Simply put, I have some users who double or triple-click on webhook links and it’s causing my Scenarios to run 2 or 3 times, when only 1 is necessary.
The flow is this:
User clicks a button, which is the webhook URL
The Scenario runs
However, some impatient users are either double-or-triple clicking the link, and it’s causing the scenario to run multiple times, unnecessarily. Sometimes the clicks are seconds apart, and sometimes it’s up to 20-30 seconds apart.
My options are as follows:
I can put in the scenario to delete the button immediately on click, but that won’t stop the double-clicks as they are only seconds apart
I can put in some form of UUID into the link, and write the scenario to ignore duplicate UDIDs (I think?)
I can put in some form of rate limiting, but then these clicks will be enqued, and run anways.
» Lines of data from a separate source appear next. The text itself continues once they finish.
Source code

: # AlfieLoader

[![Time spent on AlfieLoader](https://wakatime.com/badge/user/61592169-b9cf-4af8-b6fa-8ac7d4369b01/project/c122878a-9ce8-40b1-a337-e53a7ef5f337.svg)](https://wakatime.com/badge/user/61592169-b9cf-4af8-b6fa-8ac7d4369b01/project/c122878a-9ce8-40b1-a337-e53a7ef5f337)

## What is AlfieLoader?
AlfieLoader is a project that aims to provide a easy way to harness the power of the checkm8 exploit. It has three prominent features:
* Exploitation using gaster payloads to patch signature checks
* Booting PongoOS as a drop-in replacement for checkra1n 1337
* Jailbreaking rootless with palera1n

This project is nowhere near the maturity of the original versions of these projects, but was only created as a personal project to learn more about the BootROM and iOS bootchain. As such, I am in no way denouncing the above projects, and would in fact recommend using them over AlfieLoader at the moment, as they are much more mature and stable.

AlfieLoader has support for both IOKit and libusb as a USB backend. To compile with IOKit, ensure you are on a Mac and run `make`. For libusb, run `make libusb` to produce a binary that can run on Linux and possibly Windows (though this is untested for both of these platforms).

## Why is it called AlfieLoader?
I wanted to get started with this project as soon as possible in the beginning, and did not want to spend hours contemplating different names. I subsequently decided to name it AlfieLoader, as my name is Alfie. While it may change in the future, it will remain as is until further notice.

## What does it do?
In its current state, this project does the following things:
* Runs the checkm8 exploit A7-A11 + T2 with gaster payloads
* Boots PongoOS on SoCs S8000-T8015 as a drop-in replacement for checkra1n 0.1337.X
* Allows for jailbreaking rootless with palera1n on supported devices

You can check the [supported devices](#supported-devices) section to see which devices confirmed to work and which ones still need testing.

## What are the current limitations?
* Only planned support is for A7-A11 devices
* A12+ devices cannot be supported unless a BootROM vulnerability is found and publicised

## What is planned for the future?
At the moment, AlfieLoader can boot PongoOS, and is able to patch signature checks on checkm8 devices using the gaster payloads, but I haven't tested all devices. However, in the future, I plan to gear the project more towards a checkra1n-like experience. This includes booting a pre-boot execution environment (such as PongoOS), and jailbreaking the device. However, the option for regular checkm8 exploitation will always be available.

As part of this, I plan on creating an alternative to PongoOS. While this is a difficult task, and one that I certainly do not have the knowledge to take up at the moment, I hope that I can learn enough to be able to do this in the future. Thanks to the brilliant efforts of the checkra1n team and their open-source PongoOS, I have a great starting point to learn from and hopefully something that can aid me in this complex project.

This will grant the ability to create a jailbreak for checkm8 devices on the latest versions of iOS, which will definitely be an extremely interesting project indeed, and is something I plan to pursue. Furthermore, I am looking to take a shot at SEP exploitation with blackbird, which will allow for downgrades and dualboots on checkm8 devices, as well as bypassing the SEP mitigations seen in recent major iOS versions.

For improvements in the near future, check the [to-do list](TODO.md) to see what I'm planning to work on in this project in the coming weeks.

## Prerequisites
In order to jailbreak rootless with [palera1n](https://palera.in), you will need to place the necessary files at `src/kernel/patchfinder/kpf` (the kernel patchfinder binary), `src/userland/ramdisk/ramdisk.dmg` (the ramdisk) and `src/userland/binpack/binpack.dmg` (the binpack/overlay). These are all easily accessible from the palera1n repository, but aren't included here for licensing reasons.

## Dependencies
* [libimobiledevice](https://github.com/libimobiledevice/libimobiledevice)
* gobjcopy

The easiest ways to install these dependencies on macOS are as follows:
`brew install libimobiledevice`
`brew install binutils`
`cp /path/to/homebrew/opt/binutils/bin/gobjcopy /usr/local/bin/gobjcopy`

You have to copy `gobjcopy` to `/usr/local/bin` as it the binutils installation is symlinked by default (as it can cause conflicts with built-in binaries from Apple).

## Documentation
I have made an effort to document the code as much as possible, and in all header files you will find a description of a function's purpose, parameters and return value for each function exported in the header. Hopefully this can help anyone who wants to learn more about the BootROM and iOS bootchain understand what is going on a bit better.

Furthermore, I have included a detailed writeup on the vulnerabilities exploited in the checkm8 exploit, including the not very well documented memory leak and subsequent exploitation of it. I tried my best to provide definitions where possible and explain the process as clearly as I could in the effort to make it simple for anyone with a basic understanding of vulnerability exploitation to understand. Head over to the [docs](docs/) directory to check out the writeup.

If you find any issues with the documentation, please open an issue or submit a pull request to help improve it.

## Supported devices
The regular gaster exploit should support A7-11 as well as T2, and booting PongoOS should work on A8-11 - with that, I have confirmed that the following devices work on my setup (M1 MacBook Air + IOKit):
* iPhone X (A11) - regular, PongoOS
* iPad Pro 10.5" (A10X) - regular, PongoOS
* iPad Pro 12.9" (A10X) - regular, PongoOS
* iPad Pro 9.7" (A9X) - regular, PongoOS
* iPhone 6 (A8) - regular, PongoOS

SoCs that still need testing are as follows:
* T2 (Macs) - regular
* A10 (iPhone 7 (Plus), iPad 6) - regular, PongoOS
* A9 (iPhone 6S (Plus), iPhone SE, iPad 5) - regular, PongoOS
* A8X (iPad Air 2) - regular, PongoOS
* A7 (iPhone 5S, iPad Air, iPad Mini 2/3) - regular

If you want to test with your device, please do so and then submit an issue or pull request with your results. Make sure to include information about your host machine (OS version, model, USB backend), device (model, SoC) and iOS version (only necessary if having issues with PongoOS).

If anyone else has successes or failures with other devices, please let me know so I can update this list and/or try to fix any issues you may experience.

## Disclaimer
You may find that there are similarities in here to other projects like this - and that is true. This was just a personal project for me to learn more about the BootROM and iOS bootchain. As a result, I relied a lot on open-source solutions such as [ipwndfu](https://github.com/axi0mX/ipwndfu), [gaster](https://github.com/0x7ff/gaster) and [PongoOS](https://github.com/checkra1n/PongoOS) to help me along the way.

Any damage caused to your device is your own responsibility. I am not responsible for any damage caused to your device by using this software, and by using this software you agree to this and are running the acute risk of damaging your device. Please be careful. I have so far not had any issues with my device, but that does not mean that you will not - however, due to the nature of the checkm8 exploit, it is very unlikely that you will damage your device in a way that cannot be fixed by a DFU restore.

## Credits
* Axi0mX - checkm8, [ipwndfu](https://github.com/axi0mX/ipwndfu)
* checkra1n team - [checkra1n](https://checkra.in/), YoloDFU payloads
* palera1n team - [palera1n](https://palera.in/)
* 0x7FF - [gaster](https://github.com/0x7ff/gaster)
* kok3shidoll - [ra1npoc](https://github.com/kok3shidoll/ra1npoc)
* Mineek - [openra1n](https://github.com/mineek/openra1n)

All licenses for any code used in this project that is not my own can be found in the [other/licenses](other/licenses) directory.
I suppose you could devise a way that a webhook can only be processed once every X minutes. So that if a webhook is triggered, it will run the first time but ignored every extra trigger for the next X minutes. That wouldn’t be foolproof, though, if two different users will click the button in the same window.
But don’t make it hard on yourself. You are receiving double clicks out of frustration. A visual indicator that something is happening will cut down frustration clicks enormously. If you add a loader animation, this visual feedback will let the user know that his action triggered something.
I’m somewhat limited in what I can do with respect to loading animations etc. as the webhook button resides inside a google spreadsheet, so javascript etc. is off the table.
I switched the settings to sequential processing instead of parallel, which is a start, but I’m still a bit hung up on how to prevent subsequent processing based on a UUID.
Do you think it would be:
Webhook contains a UUID
Scenario runs, checks a database to see if the UUID is unique or not
When clicking the link, does a new browser window or tab open up?
If so, you can add a webhook response module to serve back a simple message or even a webpage, or javascript to close the window or tab that just opened.
If there is something unique in the webhook URL, another option is maybe adding a Data Store in the beginning of the scenario.
Add a record to the Data Store using that unique data as the key to indicate the process has begun.
If that record already exists, end the scenario.
If not, proceed.
At the end of the scenario, delete that record, if they’re allowed to run it again.
If there isn’t a unique piece of info in the URL, then you can enable headers and read the IP Address that the click came from and maybe restrict multiple runs that way?